By Rajiv Shah
A comprehensive new study examining 1.5 million urban and rural neighborhoods across India has uncovered deep patterns of residential segregation and systematic inequality in access to public services, with findings that researchers say rival the scale of racial segregation in the United States.
The working paper, authored by Sam Asher, Kiritarth Jha, Paul Novosad, Anjali Adukia, and Brandon Tan, analyzed data from approximately 400,000 urban neighborhoods and 1.1 million rural neighborhoods — covering over 300 million marginalized individuals — to document how Scheduled Caste (SC) and Muslim communities are concentrated in neighborhoods with fewer schools, clinics, and basic infrastructure.
Segregation Levels Comparable to the United States
The study, “Residential Segregation and Unequal Access to Local Public Services in India: Evidence from 1.5m Neighborhoods,” finds that segregation of Scheduled Castes — historically known as Dalits or “Untouchables” — and Muslims in India is “high by global standards, and only slightly lower than Black-White segregation in the U.S.”

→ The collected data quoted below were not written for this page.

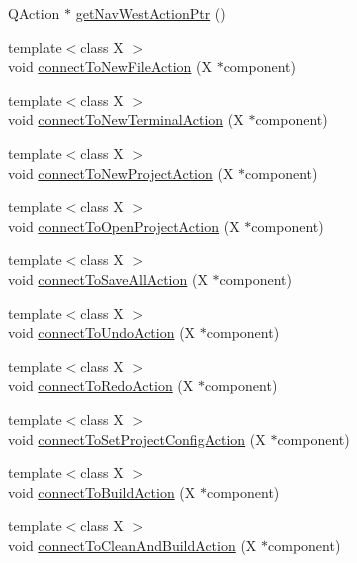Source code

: \begin{DoxyCompactItemize}
Q\-Action $\ast$ \hyperlink{class_master_actions_af34890304ed29b9a0def25b5c3bbe1f3}{get\-Nav\-West\-Action\-Ptr} ()
\item 
{\footnotesize template$<$class X $>$ }\\void \hyperlink{class_master_actions_a24f67a69e013feac51a24a34d32f2c40}{connect\-To\-New\-File\-Action} (X $\ast$component)
\item 
{\footnotesize template$<$class X $>$ }\\void \hyperlink{class_master_actions_aeca9ddb448704bcc3a7e9ac3a66d5b57}{connect\-To\-New\-Terminal\-Action} (X $\ast$component)
\item 
{\footnotesize template$<$class X $>$ }\\void \hyperlink{class_master_actions_a7eb69b0a616b949086f7422394f6c881}{connect\-To\-New\-Project\-Action} (X $\ast$component)
\item 
{\footnotesize template$<$class X $>$ }\\void \hyperlink{class_master_actions_aa792c3936e0b0b4c016d01ad4a1c5803}{connect\-To\-Open\-Project\-Action} (X $\ast$component)
\item 
{\footnotesize template$<$class X $>$ }\\void \hyperlink{class_master_actions_ab859d0b5419ae5f17504e8fdd83be4be}{connect\-To\-Save\-All\-Action} (X $\ast$component)
\item 
{\footnotesize template$<$class X $>$ }\\void \hyperlink{class_master_actions_a6590f8772608e4d99efbf16ef9625b78}{connect\-To\-Undo\-Action} (X $\ast$component)
\item 
{\footnotesize template$<$class X $>$ }\\void \hyperlink{class_master_actions_a6077c09ff4426c4a99eaa33ff12f22e4}{connect\-To\-Redo\-Action} (X $\ast$component)
\item 
{\footnotesize template$<$class X $>$ }\\void \hyperlink{class_master_actions_a5e25d464651d37d48c7e6a4714130dd7}{connect\-To\-Set\-Project\-Config\-Action} (X $\ast$component)
\item 
{\footnotesize template$<$class X $>$ }\\void \hyperlink{class_master_actions_a9625507b1a412bd95bdc13ae54bc68a2}{connect\-To\-Build\-Action} (X $\ast$component)
\item 
{\footnotesize template$<$class X $>$ }\\void \hyperlink{class_master_actions_a86232c67d3599a28c6b5238eb6dd4e88}{connect\-To\-Clean\-And\-Build\-Action} (X $\ast$component)

\end{DoxyCompactItemize}
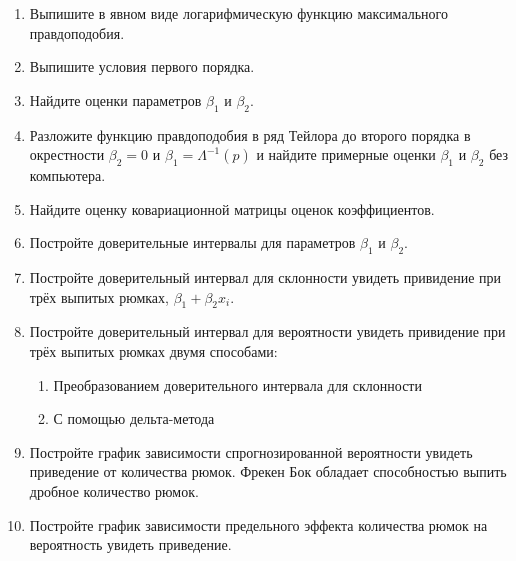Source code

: \begin{problem}
\begin{enumerate}
\item Выпишите в явном виде логарифмическую функцию максимального правдоподобия.
\item Выпишите условия первого порядка.
\item \useR Найдите оценки параметров $\beta_1$ и $\beta_2$.
\item Разложите функцию правдоподобия в ряд Тейлора до второго порядка в окрестности $\beta_2=0$ и $\beta_1=\Lambda^{-1}(\hat p)$ и найдите примерные оценки $\beta_1$ и $\beta_2$ без компьютера.
\item Найдите оценку ковариационной матрицы оценок коэффициентов.
\item Постройте доверительные интервалы для параметров $\beta_1$ и $\beta_2$.
\item Постройте доверительный интервал для склонности увидеть привидение при трёх выпитых рюмках, $\beta_1 + \beta_2 x_i$.
\item Постройте доверительный интервал для вероятности увидеть привидение при трёх выпитых рюмках двумя способами:
\begin{enumerate}
\item Преобразованием доверительного интервала для склонности
\item С помощью дельта-метода
\end{enumerate}
\item Постройте график зависимости спрогнозированной вероятности увидеть приведение от количества рюмок. Фрекен Бок обладает способностью выпить дробное количество рюмок.
\item Постройте график зависимости предельного эффекта количества рюмок на вероятность увидеть приведение.
\end{enumerate}


\begin{sol}
\end{sol}
\end{problem}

Using standardized measures, researchers found that the urban segregation of Indian Muslims is similar to current segregation levels of Black Americans in U.S. cities. India is “considerably more segregated than Brazil,” the only other major lower-middle-income country with comparable data available.
The Muslim population distribution is notably bimodal: 26% of urban Muslims live in neighborhoods that are more than 80% Muslim, while 17% of urban SCs live in neighborhoods that are more than 80% SC.